━━ Given data ━━

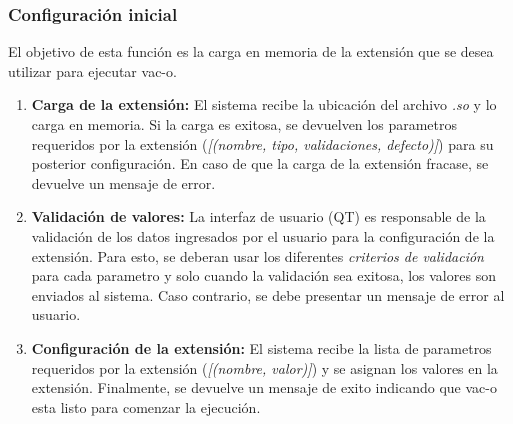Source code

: \documentclass[10pt,a4paper]{article}
\begin{document}
  \subsubsection{Configuraci\'on inicial}
  El objetivo de esta funci\'on es la carga en memoria de la extensi\'on que se desea utilizar para ejecutar vac-o.
  \begin{enumerate}
    \item \textbf{Carga de la extensi\'on:}
    El sistema recibe la ubicaci\'on del archivo \textit{.so} y lo carga en memoria. Si la carga es exitosa, se devuelven los parametros requeridos por la extensi\'on (\textit{[(nombre, tipo, validaciones, defecto)]}) para su posterior configuraci\'on. En caso de que la carga de la extensi\'on fracase, se devuelve un mensaje de error.
    
    \item \textbf{Validaci\'on de valores:}
    La interfaz de usuario (QT) es responsable de la validaci\'on de los datos ingresados por el usuario para la configuraci\'on de la extensi\'on. Para esto, se deberan usar los diferentes \textit{criterios de validaci\'on} para cada parametro y solo cuando la validaci\'on sea exitosa, los valores son enviados al sistema. Caso contrario, se debe presentar un mensaje de error al usuario.
    
    \item \textbf{Configuraci\'on de la extensi\'on:}
    El sistema recibe la lista de parametros requeridos por la extensi\'on (\textit{[(nombre, valor)]}) y se asignan los valores en la extensi\'on. Finalmente, se devuelve un mensaje de exito indicando que vac-o esta listo para comenzar la ejecuci\'on.
  \end{enumerate}
\end{document}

━━━

* [Work to be completed]
Look through the data and show every line containing "memoria".

* [Answer section]
  El objetivo de esta funci\'on es la carga en memoria de la extensi\'on que se desea utilizar para ejecutar vac-o.
    El sistema recibe la ubicaci\'on del archivo \textit{.so} y lo carga en memoria. Si la carga es exitosa, se devuelven los parametros requeridos por la extensi\'on (\textit{[(nombre, tipo, validaciones, defecto)]}) para su posterior configuraci\'on. En caso de que la carga de la extensi\'on fracase, se devuelve un mensaje de error.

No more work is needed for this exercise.